## [Work task]
Provide the number of lines below that include "розмовляти", without any other words.
*** Block opens ***
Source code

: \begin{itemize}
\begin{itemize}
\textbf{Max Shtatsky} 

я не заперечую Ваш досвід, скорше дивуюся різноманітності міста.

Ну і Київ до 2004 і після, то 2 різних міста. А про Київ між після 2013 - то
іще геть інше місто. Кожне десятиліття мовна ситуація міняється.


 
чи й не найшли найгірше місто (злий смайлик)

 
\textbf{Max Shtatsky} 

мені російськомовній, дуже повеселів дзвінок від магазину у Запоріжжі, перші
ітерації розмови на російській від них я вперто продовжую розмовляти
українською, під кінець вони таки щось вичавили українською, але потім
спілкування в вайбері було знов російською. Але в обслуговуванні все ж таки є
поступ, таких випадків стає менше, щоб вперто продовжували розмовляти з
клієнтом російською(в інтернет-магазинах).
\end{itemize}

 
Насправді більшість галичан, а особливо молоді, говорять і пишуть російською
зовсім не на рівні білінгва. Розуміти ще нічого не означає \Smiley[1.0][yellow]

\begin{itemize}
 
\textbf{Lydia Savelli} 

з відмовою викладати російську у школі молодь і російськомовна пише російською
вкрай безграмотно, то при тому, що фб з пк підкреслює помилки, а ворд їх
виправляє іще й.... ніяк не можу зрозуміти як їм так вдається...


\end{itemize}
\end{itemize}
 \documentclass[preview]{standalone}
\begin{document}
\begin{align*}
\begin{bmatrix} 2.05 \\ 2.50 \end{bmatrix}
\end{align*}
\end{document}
*** Block closes ***
*** Block opens ***
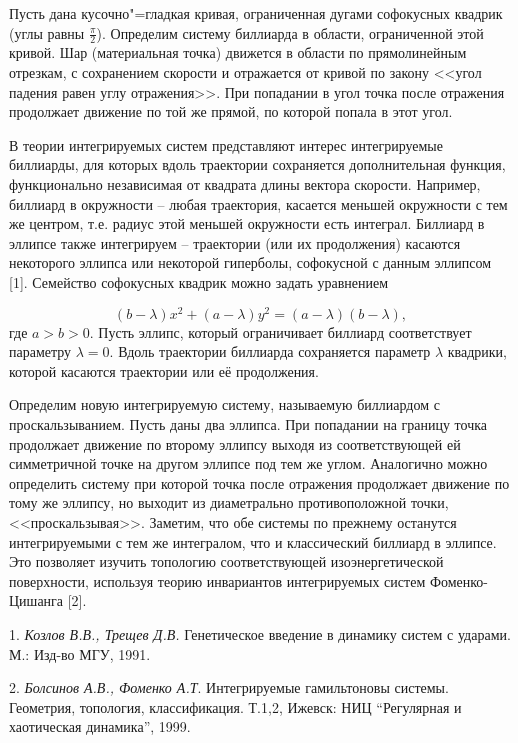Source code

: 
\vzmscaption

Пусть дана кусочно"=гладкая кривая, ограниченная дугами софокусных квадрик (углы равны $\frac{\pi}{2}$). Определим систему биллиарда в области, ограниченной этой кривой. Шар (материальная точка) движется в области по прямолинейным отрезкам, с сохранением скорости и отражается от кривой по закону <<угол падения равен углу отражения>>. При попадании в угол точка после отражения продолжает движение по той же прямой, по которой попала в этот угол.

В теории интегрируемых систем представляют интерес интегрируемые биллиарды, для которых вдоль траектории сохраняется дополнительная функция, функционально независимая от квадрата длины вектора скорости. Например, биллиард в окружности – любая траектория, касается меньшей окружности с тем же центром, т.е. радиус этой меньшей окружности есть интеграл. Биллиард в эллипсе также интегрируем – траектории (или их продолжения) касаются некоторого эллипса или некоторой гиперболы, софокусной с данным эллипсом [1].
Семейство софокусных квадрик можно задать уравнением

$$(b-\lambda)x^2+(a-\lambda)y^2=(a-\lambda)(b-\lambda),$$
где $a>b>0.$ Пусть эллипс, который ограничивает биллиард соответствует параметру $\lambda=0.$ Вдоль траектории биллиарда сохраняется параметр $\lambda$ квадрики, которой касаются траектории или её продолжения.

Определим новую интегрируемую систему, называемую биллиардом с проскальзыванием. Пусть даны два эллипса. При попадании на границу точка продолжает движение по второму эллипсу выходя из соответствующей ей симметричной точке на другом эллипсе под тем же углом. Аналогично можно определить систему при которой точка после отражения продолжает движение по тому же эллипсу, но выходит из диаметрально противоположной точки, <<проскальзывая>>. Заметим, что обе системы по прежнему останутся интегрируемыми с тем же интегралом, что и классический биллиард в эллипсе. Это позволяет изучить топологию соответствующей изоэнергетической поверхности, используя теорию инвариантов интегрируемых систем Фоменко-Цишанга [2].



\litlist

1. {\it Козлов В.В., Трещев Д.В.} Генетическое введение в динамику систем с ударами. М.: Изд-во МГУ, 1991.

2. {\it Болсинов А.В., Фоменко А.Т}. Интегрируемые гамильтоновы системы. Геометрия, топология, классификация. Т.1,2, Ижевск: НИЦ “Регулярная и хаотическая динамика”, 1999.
*** Block closes ***
## [Your response]
2